Akashi kan tinggal di Kyoto. Ya aku tahu kalau dia anak orang kaya yang wajarlah kalau ada urusan di Tokyo. Tapi apa urusannya sampai sesering ini? Maksudku aku sering main ke jalan Nagano, dan setiap aku ada di sini, aku selalu bertemu dengan Akashi. Bukankah itu terlalu kebetulan? Aku tidak keberatan dengan itu sih, karena aku jadi bisa bertemu dan menghabiskan waktu bersamanya...

"Hei! Akashi!" panggil Takao, membuat Akashi mengurungkan niatnya untuk memasuki mobil yang sudah dibukakan pintunya. Takao berlari kecil mendekat.

"Boleh aku tahu 'sedikit urusan' yang selalu kau katakan ketika kita bertemu?" tanya Takao. Akashi terdiam sejenak, menatap mata biru Takao yang penasaran dan sedikit penuh harap akan sesuatu. Akashi tersenyum.

"Apakah aku harus memberitahumu?" tanyanya balik. Takao tidak menjawab, hanya terus menatap Akashi.

"Yah, aku berpikir mungkin urusanmu itu untuk bertemu denganku karena kita sering ketemu di sini. Hahaha. Bercanda." Kata Takao sambil tertawa menutupi rasa canggungnya. Tapi Akashi tidak menjawab. Ia hanya tersenyum ke arah Takao. Ia menyadari itu dan berhenti tertawa, harapannya memuncak, pipinya terasa panas. Ia mengepalkan buku-buku jarinya untuk mengumpulkan tekad.
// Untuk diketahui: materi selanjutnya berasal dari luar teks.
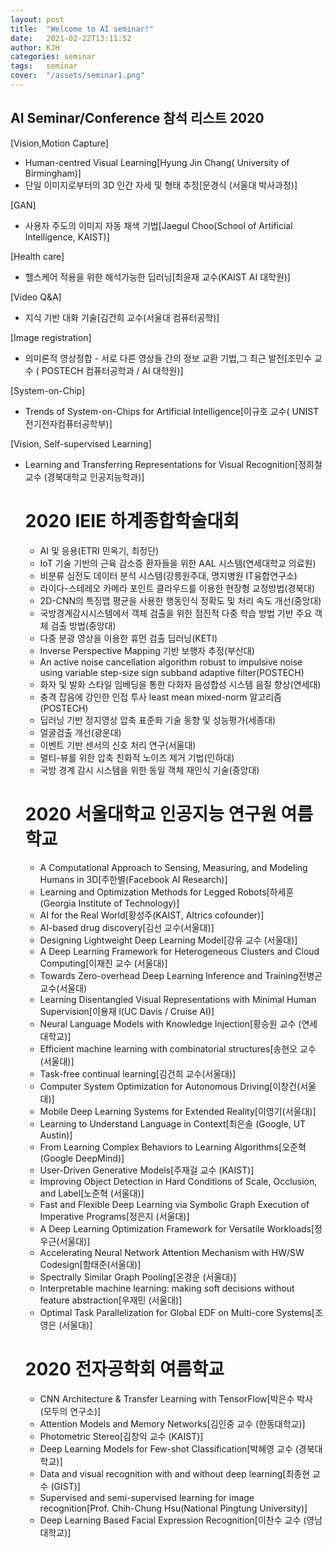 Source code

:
```yaml
---
layout: post
title:  "Welcome to AI seminar!"
date:   2021-02-22T13:11:52
author: KJH
categories: seminar
tags:	seminar 
cover:  "/assets/seminar1.png"
---
```


## AI Seminar/Conference 참석 리스트 2020
[Vision,Motion Capture]
<ul>
<li>Human-centred Visual Learning[Hyung Jin Chang( University of Birmingham)]</li>
<li>단일 이미지로부터의 3D 인간 자세 및 형태 추정[문경식 (서울대 박사과정)]</li>
</ul>
[GAN]
<ul>
<li>사용자 주도의 이미지 자동 채색 기법[Jaegul Choo(School of Artificial Intelligence, KAIST)]</li>
</ul>
[Health care]
<ul>
<li>헬스케어 적용을 위한 해석가능한 딥러닝[최윤재 교수(KAIST AI 대학원)]</li>
</ul>
[Video Q&A]
<ul>
<li>지식 기반 대화 기술[김건희 교수(서울대 컴퓨터공학)]</li>
</ul>
[Image registration]
<ul>
<li>의미론적 영상정합 - 서로 다른 영상들 간의 정보 교환 기법,그 최근 발전[조민수 교수 ( POSTECH 컴퓨터공학과 / AI 대학원)]</li>
</ul>
[System-on-Chip]
<ul>
<li>Trends of System-on-Chips for Artificial Intelligence[이규호 교수( UNIST 전기전자컴퓨터공학부)]</li>
</ul>
[Vision, Self-supervised Learning]
<ul>
<li>Learning and Transferring Representations for Visual Recognition[정희철 교수 (경북대학교 인공지능학과)]</li>

# 2020 IEIE 하계종합학술대회

<ul>
<li>AI 및 응용(ETRI 민옥기, 최정단)</li>
<li>IoT 기술 기반의 근육 감소증 환자들을 위한 AAL 시스템(연세대학교 의료원)</li>
<li>비분류 심전도 데이터 분석 시스템(강릉원주대, 명지병원 IT융합연구소)</li>
<li>라이다-스테레오 카메라 포인트 클라우드를 이용한 현장형 교정방법(경북대)</li>
<li>2D-CNN의 특징맵 평균을 사용한 행동인식 정확도 및 처리 속도 개선(중앙대)</li>
<li>국방경계감시시스템에서 객체 검출을 위한 점진적 다중 학습 방법 기반 주요 객체 검출 방법(중앙대)</li>
<li>다중 분광 영상을 이용한 휴먼 검출 딥러닝(KETI)</li>
<li>Inverse Perspective Mapping 기반 보행자 추정(부산대)</li>
<li>An active noise cancellation algorithm robust to impulsive noise using variable step-size sign subband adaptive filter(POSTECH)</li>
<li>화자 및 발화 스타일 임베딩을 통한 다화자 음성합성 시스템 음질 향상(연세대)</li>
<li>충격 잡음에 강인한 인접 투사 least mean mixed-norm 알고리즘(POSTECH)</li>
<li>딥러닝 기반 정지영상 압축 표준화 기술 동향 및 성능평가(세종대)</li>
<li>얼굴검출 개선(광운대)</li>
<li>이벤트 기반 센서의 신호 처리 연구(서울대)</li>
<li>멀티-뷰를 위한 압축 친화적 노이즈 제거 기법(인하대)</li>
<li>국방 경계 감시 시스템을 위한 동일 객체 재인식 기술(중앙대)</li>
</ul>

# 2020 서울대학교 인공지능 연구원 여름학교

<ul>
 <li>A Computational Approach to Sensing, Measuring, and Modeling Humans in 3D[주한별(Facebook AI Research)]</li>
 <li>Learning and Optimization Methods for Legged Robots[하세훈(Georgia Institute of Technology)]</li>
 <li>AI for the Real World[황성주(KAIST, AItrics cofounder)]</li>
 <li>AI-based drug discovery[김선 교수(서울대)]</li>
 <li>Designing Lightweight Deep Learning Model[강유 교수 (서울대)]</li>
 <li>A Deep Learning Framework for Heterogeneous Clusters and Cloud Computing[이재진 교수 (서울대)]</li>
 <li>Towards Zero-overhead Deep Learning Inference and Training전병곤 교수(서울대)</li>
 <li> Learning Disentangled Visual Representations with Minimal Human Supervision[이용재 l(UC Davis / Cruise AI)]</li>
 <li> Neural Language Models with Knowledge Injection[황승원 교수 (연세대학교)]</li>
 <li> Efficient machine learning with combinatorial structures[송현오 교수(서울대)]</li>
 <li> Task-free continual learning[김건희 교수(서울대)]</li>
 <li> Computer System Optimization for Autonomous Driving[이창건(서울대)]</li>
 <li> Mobile Deep Learning Systems for Extended Reality[이영기(서울대)]</li>
 <li> Learning to Understand Language in Context[최은솔 (Google, UT Austin)]</li>
 <li>  From Learning Complex Behaviors to Learning Algorithms[오준혁 (Google DeepMind)]</li>
 <li> User-Driven Generative Models[주재걸 교수 (KAIST)]</li>
 <li> Improving Object Detection in Hard Conditions of Scale, Occlusion, and Label[노준혁 (서울대)]</li>
 <li> Fast and Flexible Deep Learning via Symbolic Graph Execution of Imperative Programs[정은지 (서울대)]</li>
 <li> A Deep Learning Optimization Framework for Versatile Workloads[정우근(서울대)]</li>
 <li> Accelerating Neural Network Attention Mechanism with HW/SW Codesign[함태준(서울대)]</li>
 <li> Spectrally Similar Graph Pooling[온경운 (서울대)]</li>
 <li> Interpretable machine learning: making soft decisions without feature abstraction[우재민 (서울대)]</li>
 <li>Optimal Task Parallelization for Global EDF on Multi-core Systems[조영은 (서울대)]</li>
</ul>

# 2020 전자공학회 여름학교
<ul>
<li>CNN Architecture & Transfer Learning with TensorFlow[박은수 박사 (모두의 연구소)]</li>
<li>Attention Models and Memory Networks[김인중 교수 (한동대학교)]</li>
<li>Photometric Stereo[김창익 교수 (KAIST)]</li>
<li>Deep Learning Models for Few-shot Classification[박혜영 교수 (경북대학교)]</li> 
<li>Data and visual recognition with and without deep learning[최종현 교수 (GIST)]</li>
<li>Supervised and semi-supervised learning for image recognition[Prof. Chih-Chung Hsu(National Pingtung University)]</li>
<li>Deep Learning Based Facial Expression Recognition[이찬수 교수 (영남대학교)]</li>
</ul>
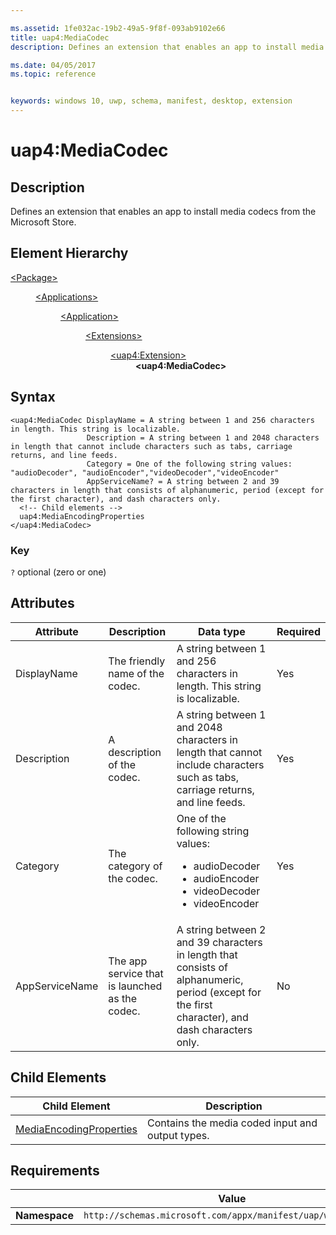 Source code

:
 ```yaml
---

ms.assetid: 1fe032ac-19b2-49a5-9f8f-093ab9102e66
title: uap4:MediaCodec
description: Defines an extension that enables an app to install media codecs from the Microsoft Store.

ms.date: 04/05/2017
ms.topic: reference


keywords: windows 10, uwp, schema, manifest, desktop, extension 
---
```


# uap4:MediaCodec

## Description
Defines an extension that enables an app to install media codecs from the Microsoft Store.

## Element Hierarchy
<dl>
<dt><a href="element-package.md">&lt;Package&gt;</a></dt>
<dd>
<dl>
<dt><a href="element-applications.md">&lt;Applications&gt;</a></dt>
<dd>
<dl>
<dt><a href="element-application.md">&lt;Application&gt;</a></dt>
<dd>
<dl>
<dt><a href="element-1-extensions.md">&lt;Extensions&gt;</a></dt>
<dd>
<dl>
<dt><a href="element-uap4-extension.md">&lt;uap4:Extension&gt;</a></dt>
<dd><b>&lt;uap4:MediaCodec&gt;</b></dd>
</dl>
</dd>
</dl>
</dd>
</dl>
</dd>
</dl>
</dd>
</dl>

## Syntax
```syntax
<uap4:MediaCodec DisplayName = A string between 1 and 256 characters in length. This string is localizable.
                 Description = A string between 1 and 2048 characters in length that cannot include characters such as tabs, carriage returns, and line feeds.
                 Category = One of the following string values: "audioDecoder", "audioEncoder","videoDecoder","videoEncoder"
                 AppServiceName? = A string between 2 and 39 characters in length that consists of alphanumeric, period (except for the first character), and dash characters only.
  <!-- Child elements -->
  uap4:MediaEncodingProperties
</uap4:MediaCodec>                   
```

### Key
`?` optional (zero or one)

## Attributes
| Attribute | Description | Data type | Required |
|-----------|-------------|-----------|----------|
| DisplayName | The friendly name of the codec. | A string between 1 and 256 characters in length. This string is localizable. | Yes |
| Description | A description of the codec. | A string between 1 and 2048 characters in length that cannot include characters such as tabs, carriage returns, and line feeds. | Yes |
| Category | The category of the codec. | One of the following string values: <ul><li>audioDecoder</li><li>audioEncoder</li><li>videoDecoder</li><li>videoEncoder</li></ul> | Yes |
| AppServiceName | The app service that is launched as the codec. | A string between 2 and 39 characters in length that consists of alphanumeric, period (except for the first character), and dash characters only. | No |

## Child Elements 
| Child Element | Description |
|---------------|-------------|
| [MediaEncodingProperties](element-uap4-MediaEncodingProperties.md) | Contains the media coded input and output types. |

## Requirements

|   | Value |
|--|--|
| **Namespace** | `http://schemas.microsoft.com/appx/manifest/uap/windows10/4` |
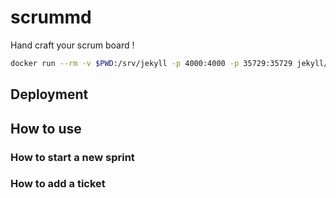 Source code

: # scrummd

Hand craft your scrum board !

```sh
docker run --rm -v $PWD:/srv/jekyll -p 4000:4000 -p 35729:35729 jekyll/jekyll jekyll serve --verbose --livereload
```

## Deployment

##  How to use

### How to start a new sprint

### How to add a ticket

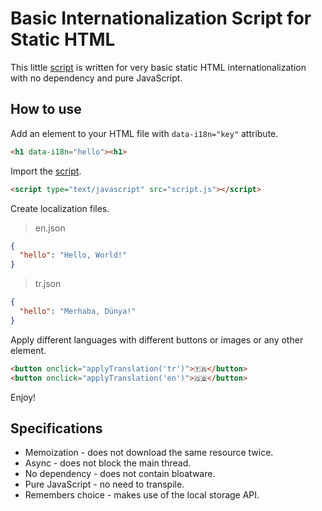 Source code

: # Basic Internationalization Script for Static HTML

This little [script](script.js) is written for very basic static HTML internationalization with no dependency and pure JavaScript.

## How to use

Add an element to your HTML file with `data-i18n="key"` attribute.

```html
<h1 data-i18n="hello"><h1>
```

Import the [script](script.js).

```html
<script type="text/javascript" src="script.js"></script>
```

Create localization files.

> en.json

```json
{
  "hello": "Hello, World!"
}
```

> tr.json

```json
{
  "hello": "Merhaba, Dünya!"
}
```

Apply different languages with different buttons or images or any other element.

```html
<button onclick="applyTranslation('tr')">🇹🇷</button>
<button onclick="applyTranslation('en')">🇬🇧</button>
```

Enjoy!

## Specifications

 - Memoization - does not download the same resource twice.
 - Async - does not block the main thread.
 - No dependency - does not contain bloatware.
 - Pure JavaScript - no need to transpile.
 - Remembers choice - makes use of the local storage API.
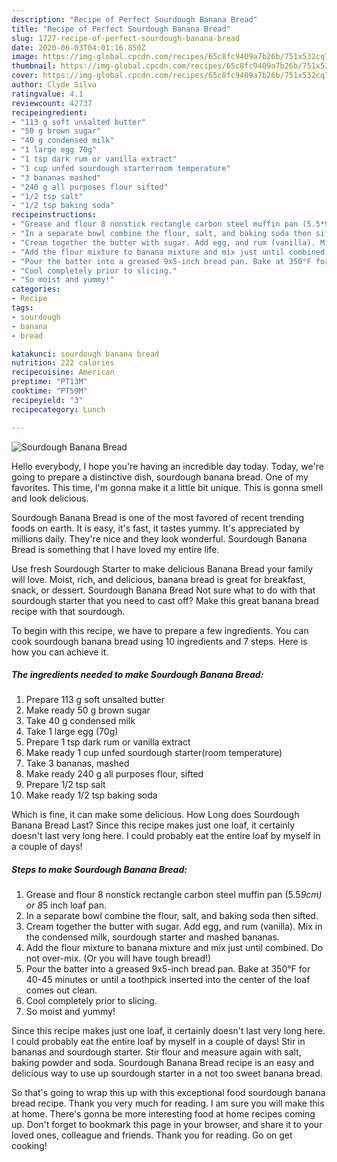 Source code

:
 ```yaml
---
description: "Recipe of Perfect Sourdough Banana Bread"
title: "Recipe of Perfect Sourdough Banana Bread"
slug: 1727-recipe-of-perfect-sourdough-banana-bread
date: 2020-06-03T04:01:16.850Z
image: https://img-global.cpcdn.com/recipes/65c8fc9409a7b26b/751x532cq70/sourdough-banana-bread-recipe-main-photo.jpg
thumbnail: https://img-global.cpcdn.com/recipes/65c8fc9409a7b26b/751x532cq70/sourdough-banana-bread-recipe-main-photo.jpg
cover: https://img-global.cpcdn.com/recipes/65c8fc9409a7b26b/751x532cq70/sourdough-banana-bread-recipe-main-photo.jpg
author: Clyde Silva
ratingvalue: 4.1
reviewcount: 42737
recipeingredient:
- "113 g soft unsalted butter"
- "50 g brown sugar"
- "40 g condensed milk"
- "1 large egg 70g"
- "1 tsp dark rum or vanilla extract"
- "1 cup unfed sourdough starterroom temperature"
- "3 bananas mashed"
- "240 g all purposes flour sifted"
- "1/2 tsp salt"
- "1/2 tsp baking soda"
recipeinstructions:
- "Grease and flour 8 nonstick rectangle carbon steel muffin pan (5.5*9cm) or 8*5 inch loaf pan."
- "In a separate bowl combine the flour, salt, and baking soda then sifted."
- "Cream together the butter with sugar. Add egg, and rum (vanilla). Mix in the condensed milk, sourdough starter and mashed bananas."
- "Add the flour mixture to banana mixture and mix just until combined. Do not over-mix. (Or you will have tough bread!)"
- "Pour the batter into a greased 9x5-inch bread pan. Bake at 350°F for 40-45 minutes or until a toothpick inserted into the center of the loaf comes out clean."
- "Cool completely prior to slicing."
- "So moist and yummy!"
categories:
- Recipe
tags:
- sourdough
- banana
- bread

katakunci: sourdough banana bread 
nutrition: 222 calories
recipecuisine: American
preptime: "PT13M"
cooktime: "PT59M"
recipeyield: "3"
recipecategory: Lunch

---
```



![Sourdough Banana Bread](https://img-global.cpcdn.com/recipes/65c8fc9409a7b26b/751x532cq70/sourdough-banana-bread-recipe-main-photo.jpg)

Hello everybody, I hope you're having an incredible day today. Today, we're going to prepare a distinctive dish, sourdough banana bread. One of my favorites. This time, I'm gonna make it a little bit unique. This is gonna smell and look delicious.

Sourdough Banana Bread is one of the most favored of recent trending foods on earth. It is easy, it's fast, it tastes yummy. It's appreciated by millions daily. They're nice and they look wonderful. Sourdough Banana Bread is something that I have loved my entire life.

Use fresh Sourdough Starter to make delicious Banana Bread your family will love. Moist, rich, and delicious, banana bread is great for breakfast, snack, or dessert. Sourdough Banana Bread Not sure what to do with that sourdough starter that you need to cast off? Make this great banana bread recipe with that sourdough.


To begin with this recipe, we have to prepare a few ingredients. You can cook sourdough banana bread using 10 ingredients and 7 steps. Here is how you can achieve it.

<!--inarticleads1-->

##### The ingredients needed to make Sourdough Banana Bread:

1. Prepare 113 g soft unsalted butter
1. Make ready 50 g brown sugar
1. Take 40 g condensed milk
1. Take 1 large egg (70g)
1. Prepare 1 tsp dark rum or vanilla extract
1. Make ready 1 cup unfed sourdough starter(room temperature)
1. Take 3 bananas, mashed
1. Make ready 240 g all purposes flour, sifted
1. Prepare 1/2 tsp salt
1. Make ready 1/2 tsp baking soda


Which is fine, it can make some delicious. How Long does Sourdough Banana Bread Last? Since this recipe makes just one loaf, it certainly doesn&#39;t last very long here. I could probably eat the entire loaf by myself in a couple of days! 

<!--inarticleads2-->

##### Steps to make Sourdough Banana Bread:

1. Grease and flour 8 nonstick rectangle carbon steel muffin pan (5.5*9cm) or 8*5 inch loaf pan.
1. In a separate bowl combine the flour, salt, and baking soda then sifted.
1. Cream together the butter with sugar. Add egg, and rum (vanilla). Mix in the condensed milk, sourdough starter and mashed bananas.
1. Add the flour mixture to banana mixture and mix just until combined. Do not over-mix. (Or you will have tough bread!)
1. Pour the batter into a greased 9x5-inch bread pan. Bake at 350°F for 40-45 minutes or until a toothpick inserted into the center of the loaf comes out clean.
1. Cool completely prior to slicing.
1. So moist and yummy!


Since this recipe makes just one loaf, it certainly doesn&#39;t last very long here. I could probably eat the entire loaf by myself in a couple of days! Stir in bananas and sourdough starter. Stir flour and measure again with salt, baking powder and soda. Sourdough Banana Bread recipe is an easy and delicious way to use up sourdough starter in a not too sweet banana bread. 

So that's going to wrap this up with this exceptional food sourdough banana bread recipe. Thank you very much for reading. I am sure you will make this at home. There's gonna be more interesting food at home recipes coming up. Don't forget to bookmark this page in your browser, and share it to your loved ones, colleague and friends. Thank you for reading. Go on get cooking!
"Kau bilang kau belum punya pacar kan? Kalau begitu... Jadilah pacarku!" kata Takao tegas. Kedua pengawal Akashi terbelalak tapi tak mengatakan sepatah katapun. Sebaliknya Akashi tersenyum puas, seolah semuanya sudah ada dalam skenarionya.

"Aku tidak keberatan." Jawab Akashi, lalu menarik jaket Takao yang membuatnya sedikit merunduk lalu mendaratkan sebuah kecupan di bibir Takao.

"Sampai jumpa Minggu depan. Aku akan menjemputmu untuk pergi ke Kyoto." Akashi tersenyum lalu memasuki mobil yang kemudian segera melaju pergi. Meninggalkan Takao yang membeku di sana. Wajahnya merah, ia menyentuh bibirnya dengan jemarinya yang sedikit gemetar.

Itu tadi ciuman... kan? Akashi menciumku? Kami jadian?

"Ahaha! Yes! Kami jadian! Akashi jadi pacarku! Wohoo~" sorak Takao kemudian. Tukang parkir di dekatnya hanya menatapnya dengan tatapan aneh.

FIN.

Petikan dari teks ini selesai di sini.